Problem details> In which lines of the data does the string "muchiri" appear? Copy every one.

Recorded data>
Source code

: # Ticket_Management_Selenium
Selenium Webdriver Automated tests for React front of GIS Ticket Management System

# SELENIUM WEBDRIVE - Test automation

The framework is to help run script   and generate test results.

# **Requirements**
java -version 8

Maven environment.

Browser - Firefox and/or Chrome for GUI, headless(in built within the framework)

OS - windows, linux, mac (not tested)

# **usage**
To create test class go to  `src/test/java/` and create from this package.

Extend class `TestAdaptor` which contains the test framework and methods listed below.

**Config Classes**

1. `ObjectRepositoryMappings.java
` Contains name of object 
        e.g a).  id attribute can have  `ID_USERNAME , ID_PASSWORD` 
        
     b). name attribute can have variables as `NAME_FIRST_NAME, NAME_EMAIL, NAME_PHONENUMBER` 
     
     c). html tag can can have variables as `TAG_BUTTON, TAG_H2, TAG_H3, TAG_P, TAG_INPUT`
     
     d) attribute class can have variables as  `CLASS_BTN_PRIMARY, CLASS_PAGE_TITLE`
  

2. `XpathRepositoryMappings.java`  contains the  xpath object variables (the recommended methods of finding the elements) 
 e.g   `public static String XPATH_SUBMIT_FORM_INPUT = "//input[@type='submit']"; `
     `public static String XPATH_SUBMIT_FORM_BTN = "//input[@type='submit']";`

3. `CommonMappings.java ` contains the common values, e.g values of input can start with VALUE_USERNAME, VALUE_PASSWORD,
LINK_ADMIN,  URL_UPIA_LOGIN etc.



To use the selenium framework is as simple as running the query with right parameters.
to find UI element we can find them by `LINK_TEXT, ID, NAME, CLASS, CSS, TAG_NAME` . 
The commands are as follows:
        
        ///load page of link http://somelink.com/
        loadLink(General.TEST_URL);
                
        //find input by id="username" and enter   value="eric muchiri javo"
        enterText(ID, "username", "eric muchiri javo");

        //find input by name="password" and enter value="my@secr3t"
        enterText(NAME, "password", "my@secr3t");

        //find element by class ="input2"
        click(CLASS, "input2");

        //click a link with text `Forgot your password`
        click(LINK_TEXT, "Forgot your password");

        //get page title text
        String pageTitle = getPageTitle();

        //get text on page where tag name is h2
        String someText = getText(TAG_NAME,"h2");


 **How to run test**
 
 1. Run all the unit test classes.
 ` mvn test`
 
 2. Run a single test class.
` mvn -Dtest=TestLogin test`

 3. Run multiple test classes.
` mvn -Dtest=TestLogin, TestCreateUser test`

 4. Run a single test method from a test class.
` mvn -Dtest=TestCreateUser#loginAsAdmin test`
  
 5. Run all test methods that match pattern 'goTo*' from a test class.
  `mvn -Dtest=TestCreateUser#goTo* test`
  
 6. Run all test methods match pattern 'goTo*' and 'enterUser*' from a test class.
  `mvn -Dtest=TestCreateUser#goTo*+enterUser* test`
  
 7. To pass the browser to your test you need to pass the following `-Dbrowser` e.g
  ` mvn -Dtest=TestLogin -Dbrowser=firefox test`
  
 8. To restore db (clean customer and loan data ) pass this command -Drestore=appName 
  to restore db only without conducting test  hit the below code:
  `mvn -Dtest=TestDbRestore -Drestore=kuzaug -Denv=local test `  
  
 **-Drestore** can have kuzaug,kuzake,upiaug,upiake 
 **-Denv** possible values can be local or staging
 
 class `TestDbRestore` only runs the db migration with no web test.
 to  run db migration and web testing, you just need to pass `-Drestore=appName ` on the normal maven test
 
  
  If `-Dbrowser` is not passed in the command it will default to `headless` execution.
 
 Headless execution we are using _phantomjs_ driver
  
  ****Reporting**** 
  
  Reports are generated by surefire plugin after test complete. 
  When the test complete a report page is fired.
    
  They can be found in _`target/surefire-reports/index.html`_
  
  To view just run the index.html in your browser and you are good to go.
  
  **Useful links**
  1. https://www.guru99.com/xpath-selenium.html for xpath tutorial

Solution for this exercise>
        //find input by id="username" and enter   value="eric muchiri javo"
        enterText(ID, "username", "eric muchiri javo");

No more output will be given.